===== Given data =====
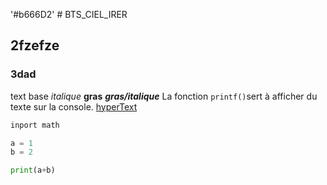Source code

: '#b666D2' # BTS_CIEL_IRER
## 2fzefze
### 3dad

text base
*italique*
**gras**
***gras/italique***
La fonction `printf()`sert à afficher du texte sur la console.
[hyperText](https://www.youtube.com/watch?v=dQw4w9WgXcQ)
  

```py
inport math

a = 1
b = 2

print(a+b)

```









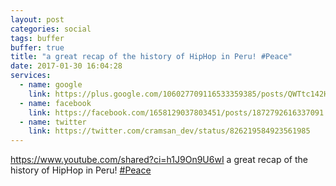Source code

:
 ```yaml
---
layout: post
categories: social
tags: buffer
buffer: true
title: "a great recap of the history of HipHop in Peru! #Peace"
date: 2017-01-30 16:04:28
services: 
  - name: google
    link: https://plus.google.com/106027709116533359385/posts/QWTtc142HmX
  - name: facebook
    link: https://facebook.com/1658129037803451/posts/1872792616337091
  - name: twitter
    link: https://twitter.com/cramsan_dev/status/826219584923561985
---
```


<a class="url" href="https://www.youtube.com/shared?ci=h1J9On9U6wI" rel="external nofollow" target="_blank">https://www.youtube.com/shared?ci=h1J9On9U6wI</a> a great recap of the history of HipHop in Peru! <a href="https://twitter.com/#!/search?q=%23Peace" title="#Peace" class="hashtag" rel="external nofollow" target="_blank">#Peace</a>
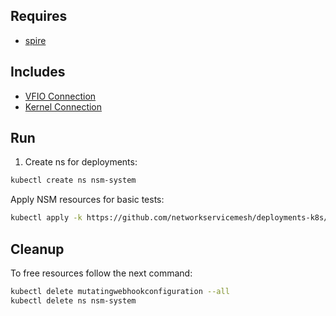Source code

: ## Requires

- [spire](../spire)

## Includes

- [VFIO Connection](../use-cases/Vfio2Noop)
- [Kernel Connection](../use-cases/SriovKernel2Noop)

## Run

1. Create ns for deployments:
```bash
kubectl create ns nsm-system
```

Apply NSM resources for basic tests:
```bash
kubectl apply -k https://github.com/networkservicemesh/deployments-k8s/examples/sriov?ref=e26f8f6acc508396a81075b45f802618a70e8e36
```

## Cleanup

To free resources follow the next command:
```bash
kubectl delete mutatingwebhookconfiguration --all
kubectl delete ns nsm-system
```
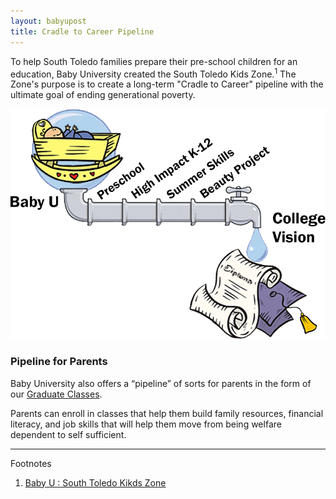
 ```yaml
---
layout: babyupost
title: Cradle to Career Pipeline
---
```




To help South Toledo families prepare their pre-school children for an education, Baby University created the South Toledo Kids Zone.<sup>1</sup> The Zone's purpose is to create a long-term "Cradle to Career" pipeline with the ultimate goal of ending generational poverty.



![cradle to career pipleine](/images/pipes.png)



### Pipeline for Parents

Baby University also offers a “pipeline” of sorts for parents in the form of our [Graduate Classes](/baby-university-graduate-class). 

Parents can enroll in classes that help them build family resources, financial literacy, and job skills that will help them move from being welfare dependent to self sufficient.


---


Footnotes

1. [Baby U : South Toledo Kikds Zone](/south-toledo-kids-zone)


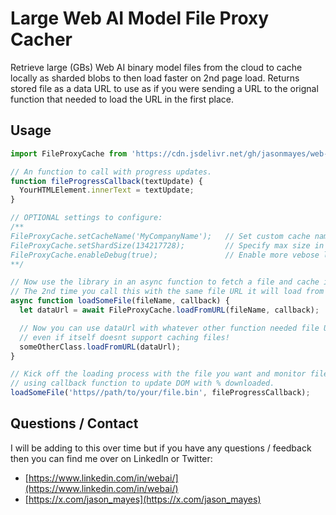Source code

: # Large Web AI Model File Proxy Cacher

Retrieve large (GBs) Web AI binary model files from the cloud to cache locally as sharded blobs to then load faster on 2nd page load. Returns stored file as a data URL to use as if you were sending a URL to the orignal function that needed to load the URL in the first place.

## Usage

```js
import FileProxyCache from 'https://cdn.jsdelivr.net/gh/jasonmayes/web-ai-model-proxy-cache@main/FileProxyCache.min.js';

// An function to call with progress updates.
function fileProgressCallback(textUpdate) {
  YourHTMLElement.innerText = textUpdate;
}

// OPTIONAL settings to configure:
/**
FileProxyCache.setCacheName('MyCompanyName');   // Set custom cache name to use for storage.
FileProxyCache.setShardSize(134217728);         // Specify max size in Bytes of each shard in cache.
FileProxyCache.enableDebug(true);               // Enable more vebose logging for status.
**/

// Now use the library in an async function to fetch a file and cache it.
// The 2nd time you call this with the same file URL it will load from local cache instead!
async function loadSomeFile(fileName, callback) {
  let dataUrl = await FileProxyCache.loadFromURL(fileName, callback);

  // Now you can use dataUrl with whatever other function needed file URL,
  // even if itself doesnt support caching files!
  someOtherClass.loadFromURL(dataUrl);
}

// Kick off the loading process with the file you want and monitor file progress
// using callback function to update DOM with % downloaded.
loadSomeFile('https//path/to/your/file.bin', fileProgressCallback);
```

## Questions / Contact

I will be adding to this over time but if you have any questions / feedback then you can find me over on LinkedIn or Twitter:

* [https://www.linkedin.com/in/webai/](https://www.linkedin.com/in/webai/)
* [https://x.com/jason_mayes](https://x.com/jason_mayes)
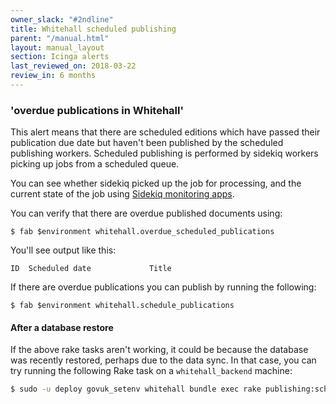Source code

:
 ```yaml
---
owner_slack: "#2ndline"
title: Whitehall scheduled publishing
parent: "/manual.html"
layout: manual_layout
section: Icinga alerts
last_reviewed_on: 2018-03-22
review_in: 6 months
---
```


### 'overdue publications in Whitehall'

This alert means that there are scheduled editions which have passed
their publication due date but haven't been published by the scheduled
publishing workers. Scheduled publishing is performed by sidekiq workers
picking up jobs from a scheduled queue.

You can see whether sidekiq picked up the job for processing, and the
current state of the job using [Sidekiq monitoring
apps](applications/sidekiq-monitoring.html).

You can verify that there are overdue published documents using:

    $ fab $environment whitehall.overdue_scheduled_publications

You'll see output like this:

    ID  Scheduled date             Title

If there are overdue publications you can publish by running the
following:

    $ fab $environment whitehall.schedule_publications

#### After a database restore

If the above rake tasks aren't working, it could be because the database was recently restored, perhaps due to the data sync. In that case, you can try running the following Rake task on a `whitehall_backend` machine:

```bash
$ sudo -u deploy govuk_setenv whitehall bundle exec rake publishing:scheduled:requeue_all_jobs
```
=====
All of the records above are to be written out exactly, minus their images.

Source code

: '#b666D2' # BTS_CIEL_IRER
## 2fzefze
### 3dad

text base
*italique*
**gras**
***gras/italique***
La fonction `printf()`sert à afficher du texte sur la console.
[hyperText](https://www.youtube.com/watch?v=dQw4w9WgXcQ)
  

```py
inport math

a = 1
b = 2

print(a+b)

```









Source code

:
 ```yaml
---
layout: post
categories: social
tags: buffer
buffer: true
title: "a great recap of the history of HipHop in Peru! #Peace"
date: 2017-01-30 16:04:28
services: 
  - name: google
    link: https://plus.google.com/106027709116533359385/posts/QWTtc142HmX
  - name: facebook
    link: https://facebook.com/1658129037803451/posts/1872792616337091
  - name: twitter
    link: https://twitter.com/cramsan_dev/status/826219584923561985
---
```


<a class="url" href="https://www.youtube.com/shared?ci=h1J9On9U6wI" rel="external nofollow" target="_blank">https://www.youtube.com/shared?ci=h1J9On9U6wI</a> a great recap of the history of HipHop in Peru! <a href="https://twitter.com/#!/search?q=%23Peace" title="#Peace" class="hashtag" rel="external nofollow" target="_blank">#Peace</a>
Source code

: ## Requires

- [spire](../spire)

## Includes

- [VFIO Connection](../use-cases/Vfio2Noop)
- [Kernel Connection](../use-cases/SriovKernel2Noop)

## Run

1. Create ns for deployments:
```bash
kubectl create ns nsm-system
```

Apply NSM resources for basic tests:
```bash
kubectl apply -k https://github.com/networkservicemesh/deployments-k8s/examples/sriov?ref=e26f8f6acc508396a81075b45f802618a70e8e36
```

## Cleanup

To free resources follow the next command:
```bash
kubectl delete mutatingwebhookconfiguration --all
kubectl delete ns nsm-system
```
 ```yaml
---
layout: babyupost
title: Cradle to Career Pipeline
---
```




To help South Toledo families prepare their pre-school children for an education, Baby University created the South Toledo Kids Zone.<sup>1</sup> The Zone's purpose is to create a long-term "Cradle to Career" pipeline with the ultimate goal of ending generational poverty.



![cradle to career pipleine](/images/pipes.png)



### Pipeline for Parents

Baby University also offers a “pipeline” of sorts for parents in the form of our [Graduate Classes](/baby-university-graduate-class). 

Parents can enroll in classes that help them build family resources, financial literacy, and job skills that will help them move from being welfare dependent to self sufficient.


---


Footnotes

1. [Baby U : South Toledo Kikds Zone](/south-toledo-kids-zone)


Source code

: # Large Web AI Model File Proxy Cacher

Retrieve large (GBs) Web AI binary model files from the cloud to cache locally as sharded blobs to then load faster on 2nd page load. Returns stored file as a data URL to use as if you were sending a URL to the orignal function that needed to load the URL in the first place.

## Usage

```js
import FileProxyCache from 'https://cdn.jsdelivr.net/gh/jasonmayes/web-ai-model-proxy-cache@main/FileProxyCache.min.js';

// An function to call with progress updates.
function fileProgressCallback(textUpdate) {
  YourHTMLElement.innerText = textUpdate;
}

// OPTIONAL settings to configure:
/**
FileProxyCache.setCacheName('MyCompanyName');   // Set custom cache name to use for storage.
FileProxyCache.setShardSize(134217728);         // Specify max size in Bytes of each shard in cache.
FileProxyCache.enableDebug(true);               // Enable more vebose logging for status.
**/

// Now use the library in an async function to fetch a file and cache it.
// The 2nd time you call this with the same file URL it will load from local cache instead!
async function loadSomeFile(fileName, callback) {
  let dataUrl = await FileProxyCache.loadFromURL(fileName, callback);

  // Now you can use dataUrl with whatever other function needed file URL,
  // even if itself doesnt support caching files!
  someOtherClass.loadFromURL(dataUrl);
}

// Kick off the loading process with the file you want and monitor file progress
// using callback function to update DOM with % downloaded.
loadSomeFile('https//path/to/your/file.bin', fileProgressCallback);
```

## Questions / Contact

I will be adding to this over time but if you have any questions / feedback then you can find me over on LinkedIn or Twitter:

* [https://www.linkedin.com/in/webai/](https://www.linkedin.com/in/webai/)
* [https://x.com/jason_mayes](https://x.com/jason_mayes)
Source code

:
 ```yaml
---
owner_slack: "#2ndline"
title: Whitehall scheduled publishing
parent: "/manual.html"
layout: manual_layout
section: Icinga alerts
last_reviewed_on: 2018-03-22
review_in: 6 months
---
```


### 'overdue publications in Whitehall'

This alert means that there are scheduled editions which have passed
their publication due date but haven't been published by the scheduled
publishing workers. Scheduled publishing is performed by sidekiq workers
picking up jobs from a scheduled queue.

You can see whether sidekiq picked up the job for processing, and the
current state of the job using [Sidekiq monitoring
apps](applications/sidekiq-monitoring.html).

You can verify that there are overdue published documents using:

    $ fab $environment whitehall.overdue_scheduled_publications

You'll see output like this:

    ID  Scheduled date             Title

If there are overdue publications you can publish by running the
following:

    $ fab $environment whitehall.schedule_publications

#### After a database restore

If the above rake tasks aren't working, it could be because the database was recently restored, perhaps due to the data sync. In that case, you can try running the following Rake task on a `whitehall_backend` machine:

```bash
$ sudo -u deploy govuk_setenv whitehall bundle exec rake publishing:scheduled:requeue_all_jobs
```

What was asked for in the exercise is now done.